In the city, the population was spread out with 25.1% under the age of 18, 19.1% from 18 to 24, 27.6% from 25 to 44, 17.2% from 45 to 64, and 11.1% who were 65 years of age or older. The median age was 29 years. For every 100 females there were 101.7 males. For every 100 females age 18 and over, there were 101.6 males.

The median income for a household in the city was $23,408, and the median income for a family was $25,808. Males had a median income of $29,159 versus $20,777 for females. The per capita income for the city was $12,924. About 27.5% of families and 32.0% of the population were below the poverty line, including 44.6% of those under age 18 and 21.2% of those age 65 or over.

Education

The City of Holly Springs is served by the Holly Springs School District.

Rust College was established in 1866 by the Freedman's Aid Society of the Methodist Episcopal Church to serve freedmen and is a historically black college.

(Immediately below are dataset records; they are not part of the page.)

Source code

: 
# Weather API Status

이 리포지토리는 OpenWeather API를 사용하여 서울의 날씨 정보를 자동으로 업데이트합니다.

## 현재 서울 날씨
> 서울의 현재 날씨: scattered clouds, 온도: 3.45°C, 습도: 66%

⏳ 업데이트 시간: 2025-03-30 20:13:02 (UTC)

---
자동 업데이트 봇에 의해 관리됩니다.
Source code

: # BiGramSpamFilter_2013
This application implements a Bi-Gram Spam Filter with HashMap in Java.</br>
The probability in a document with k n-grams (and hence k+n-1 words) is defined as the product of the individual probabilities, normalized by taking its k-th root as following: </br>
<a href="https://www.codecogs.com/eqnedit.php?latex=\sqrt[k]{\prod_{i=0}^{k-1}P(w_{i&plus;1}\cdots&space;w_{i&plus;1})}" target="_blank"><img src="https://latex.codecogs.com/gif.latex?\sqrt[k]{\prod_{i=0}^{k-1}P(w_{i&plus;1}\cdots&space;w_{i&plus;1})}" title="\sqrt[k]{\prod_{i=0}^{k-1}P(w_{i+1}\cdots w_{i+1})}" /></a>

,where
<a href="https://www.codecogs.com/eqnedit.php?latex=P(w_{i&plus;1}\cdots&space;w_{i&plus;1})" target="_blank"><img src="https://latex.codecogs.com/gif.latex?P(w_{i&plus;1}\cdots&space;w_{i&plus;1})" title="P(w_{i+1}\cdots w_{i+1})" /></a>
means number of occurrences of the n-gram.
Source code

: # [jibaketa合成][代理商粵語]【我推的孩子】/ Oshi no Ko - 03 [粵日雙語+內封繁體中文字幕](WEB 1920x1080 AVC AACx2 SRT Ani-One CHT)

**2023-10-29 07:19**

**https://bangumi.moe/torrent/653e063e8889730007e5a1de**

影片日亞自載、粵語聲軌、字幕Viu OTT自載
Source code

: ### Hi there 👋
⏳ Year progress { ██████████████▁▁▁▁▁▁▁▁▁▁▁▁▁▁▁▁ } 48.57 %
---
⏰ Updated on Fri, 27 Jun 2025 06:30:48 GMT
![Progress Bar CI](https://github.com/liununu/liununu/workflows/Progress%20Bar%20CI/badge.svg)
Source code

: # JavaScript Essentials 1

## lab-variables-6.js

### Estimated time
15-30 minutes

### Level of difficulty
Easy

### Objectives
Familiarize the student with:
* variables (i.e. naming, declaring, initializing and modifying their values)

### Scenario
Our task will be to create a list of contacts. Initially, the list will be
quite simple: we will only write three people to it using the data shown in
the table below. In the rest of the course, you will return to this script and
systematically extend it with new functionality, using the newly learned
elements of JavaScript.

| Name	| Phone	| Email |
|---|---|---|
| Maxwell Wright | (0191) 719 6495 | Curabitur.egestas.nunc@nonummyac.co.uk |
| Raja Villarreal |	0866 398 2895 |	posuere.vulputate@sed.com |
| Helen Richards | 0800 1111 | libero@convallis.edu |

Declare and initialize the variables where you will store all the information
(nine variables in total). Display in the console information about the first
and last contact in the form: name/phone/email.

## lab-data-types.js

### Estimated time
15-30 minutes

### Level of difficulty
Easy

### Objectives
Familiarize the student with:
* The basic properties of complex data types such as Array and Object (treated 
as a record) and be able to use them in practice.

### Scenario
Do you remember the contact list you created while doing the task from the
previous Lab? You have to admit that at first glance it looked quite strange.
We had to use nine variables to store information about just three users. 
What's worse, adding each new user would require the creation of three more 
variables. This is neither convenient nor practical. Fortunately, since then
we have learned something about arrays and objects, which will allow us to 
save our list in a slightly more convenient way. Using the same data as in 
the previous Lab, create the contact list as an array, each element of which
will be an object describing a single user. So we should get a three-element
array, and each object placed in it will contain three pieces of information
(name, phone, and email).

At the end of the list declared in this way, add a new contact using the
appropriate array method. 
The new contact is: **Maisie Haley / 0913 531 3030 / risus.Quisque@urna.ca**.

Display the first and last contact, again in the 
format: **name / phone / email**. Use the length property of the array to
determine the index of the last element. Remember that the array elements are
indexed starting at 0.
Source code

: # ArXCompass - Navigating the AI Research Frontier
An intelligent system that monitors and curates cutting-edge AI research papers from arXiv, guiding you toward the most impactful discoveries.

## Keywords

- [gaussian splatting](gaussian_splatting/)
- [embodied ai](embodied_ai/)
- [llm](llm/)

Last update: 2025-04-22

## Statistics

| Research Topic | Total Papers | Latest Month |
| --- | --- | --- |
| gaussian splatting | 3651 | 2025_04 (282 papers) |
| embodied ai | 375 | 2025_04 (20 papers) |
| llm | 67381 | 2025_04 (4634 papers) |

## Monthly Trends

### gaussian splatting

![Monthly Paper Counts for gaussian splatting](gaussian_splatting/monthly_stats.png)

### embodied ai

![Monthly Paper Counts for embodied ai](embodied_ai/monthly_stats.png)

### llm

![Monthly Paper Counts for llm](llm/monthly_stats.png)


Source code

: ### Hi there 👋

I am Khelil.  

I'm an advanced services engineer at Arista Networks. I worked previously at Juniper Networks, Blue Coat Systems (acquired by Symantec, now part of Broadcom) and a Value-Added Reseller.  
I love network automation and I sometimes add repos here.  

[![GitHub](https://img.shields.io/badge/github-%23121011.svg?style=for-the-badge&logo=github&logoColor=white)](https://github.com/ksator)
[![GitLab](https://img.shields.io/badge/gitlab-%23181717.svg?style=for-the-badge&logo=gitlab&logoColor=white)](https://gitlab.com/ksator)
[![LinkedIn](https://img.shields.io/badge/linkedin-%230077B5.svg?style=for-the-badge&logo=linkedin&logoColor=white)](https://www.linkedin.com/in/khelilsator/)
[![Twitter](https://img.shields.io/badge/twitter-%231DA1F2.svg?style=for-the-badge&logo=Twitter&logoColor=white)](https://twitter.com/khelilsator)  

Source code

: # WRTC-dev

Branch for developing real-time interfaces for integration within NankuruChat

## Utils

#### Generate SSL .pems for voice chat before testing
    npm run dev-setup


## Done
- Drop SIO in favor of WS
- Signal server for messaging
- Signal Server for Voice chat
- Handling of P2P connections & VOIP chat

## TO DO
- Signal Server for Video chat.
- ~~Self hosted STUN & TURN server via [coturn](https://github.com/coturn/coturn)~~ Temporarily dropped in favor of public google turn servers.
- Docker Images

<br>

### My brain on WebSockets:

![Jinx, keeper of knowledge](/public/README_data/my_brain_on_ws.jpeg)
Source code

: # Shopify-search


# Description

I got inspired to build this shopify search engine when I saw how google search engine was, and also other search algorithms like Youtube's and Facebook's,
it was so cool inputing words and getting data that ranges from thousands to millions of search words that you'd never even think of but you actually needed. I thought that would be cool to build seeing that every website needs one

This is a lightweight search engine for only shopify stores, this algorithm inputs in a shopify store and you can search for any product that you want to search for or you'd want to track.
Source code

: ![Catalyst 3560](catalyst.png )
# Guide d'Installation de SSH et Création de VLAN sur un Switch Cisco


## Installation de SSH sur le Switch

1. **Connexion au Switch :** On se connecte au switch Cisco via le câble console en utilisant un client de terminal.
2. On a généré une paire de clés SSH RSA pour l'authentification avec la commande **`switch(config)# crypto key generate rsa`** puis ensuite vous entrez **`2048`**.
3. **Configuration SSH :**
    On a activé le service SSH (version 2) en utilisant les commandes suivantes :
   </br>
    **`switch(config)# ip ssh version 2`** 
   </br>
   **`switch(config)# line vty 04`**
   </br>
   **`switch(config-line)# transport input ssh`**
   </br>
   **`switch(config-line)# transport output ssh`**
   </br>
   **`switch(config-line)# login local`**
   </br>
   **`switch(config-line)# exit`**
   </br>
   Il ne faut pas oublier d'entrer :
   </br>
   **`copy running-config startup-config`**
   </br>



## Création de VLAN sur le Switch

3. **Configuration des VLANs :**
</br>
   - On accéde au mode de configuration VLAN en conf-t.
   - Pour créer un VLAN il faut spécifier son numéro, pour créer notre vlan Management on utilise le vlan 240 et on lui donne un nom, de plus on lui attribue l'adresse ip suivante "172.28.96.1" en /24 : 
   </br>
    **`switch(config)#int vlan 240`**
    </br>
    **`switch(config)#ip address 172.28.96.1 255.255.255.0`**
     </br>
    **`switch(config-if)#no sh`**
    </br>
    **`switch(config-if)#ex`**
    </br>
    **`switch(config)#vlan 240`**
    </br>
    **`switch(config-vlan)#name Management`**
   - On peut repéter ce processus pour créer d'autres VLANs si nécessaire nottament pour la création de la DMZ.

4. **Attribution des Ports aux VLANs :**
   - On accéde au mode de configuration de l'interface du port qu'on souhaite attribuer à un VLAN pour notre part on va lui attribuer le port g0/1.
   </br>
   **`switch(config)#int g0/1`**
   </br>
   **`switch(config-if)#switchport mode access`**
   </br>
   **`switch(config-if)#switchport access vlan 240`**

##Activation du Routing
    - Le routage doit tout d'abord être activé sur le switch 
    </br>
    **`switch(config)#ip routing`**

The now defunct Mississippi Industrial College, intended as a vocational training school, was located in Holly Springs, as was the Holly Springs Female Institute.

Notable people

  • Seth Adams (born 1985), University of Mississippi American football quarterback
  • Robert Belfour (1940–2015), blues musician
  • R. L. Burnside (1926–2005), blues musician
  • Edward Hull "Boss" Crump (1874–1954), head of the dominant Democratic Party political machine in Memphis during the first half of the 20th century, was born in Holly Springs
  • Cassi Davis (born 1964), actress.
  • Clifton DeBerry (1924–2006), born in Holly Springs, was the first black American nominated for President of the United States by a political party (Socialist Workers Party, 1964, 1980)
  • Wall Doxey (1892–1962), Mississippi politician, served as Congressman and United States Senator; Wall Doxey State Park was named after him
  • Ulysses S. Grant (1822–1885), wintered in Holly Springs prior to his attack on Vicksburg, Mississippi, during the Civil War
  • Syl Johnson (born 1936), blues and soul singer
  • Verina Morton Jones (1865–1943), African-American physician and the first woman to practice medicine in the state; served as resident physician at Rust College
  • Junior Kimbrough (1930–1998), blues musician
  • Clinton LeSueur (born 1969), Republican politician; he lost races in 2002 and 2004 for Mississippi's 2nd congressional district to incumbent Democrat Bennie Thompson
  • Jeremy LeSueur (born 1980), University of Michigan American football defensive back.
  • Paul Maholm (born 1982), pitcher for the Los Angeles Dodgers.
  • Mel and Tim (Mel Hardin and Tim McPherson), soul musicians from Holly Springs who recorded at Stax Records in Memphis, Tennessee.
  • Hiram Rhodes Revels (1822–1901), first African American to serve in the United States Senate, taught theology at Shaw University (present-day Rust College).
  • Shepard Smith (born 1964), Fox News Channel anchor, born in Holly Springs. Attended high school at Marshall Academy, one of the private schools in town.
  • James F. Trotter (1802–1866), judge and U.S. Senator who resided in Holly Springs until his death.
  • Sunya Walls (born 1979), TV News Anchor/Reporter
  • Edward Cary Walthall (1831–1898), Confederate General, lawyer, and U.S. Senator from Mississippi
  • Ida B. Wells (1862–1931), African-American civil rights, women's rights, and anti-lynching activist born in Holly Springs.
  • Absolom M. West (1818–1894), planter, politician, Civil War general and labor organizer, resided in Holly Springs after the American Civil War until his death.
  • William Faulkner was inspired to create his fictionalized Yoknapatawpha County by a diary found at a Holly Springs plantation.
  • The 1999 movie Cookie's Fortune was set and filmed in Holly Springs.
  • The Jackson, Mississippi band The Weeks sing about Holly Springs in their 2014 song "Brother in the Night."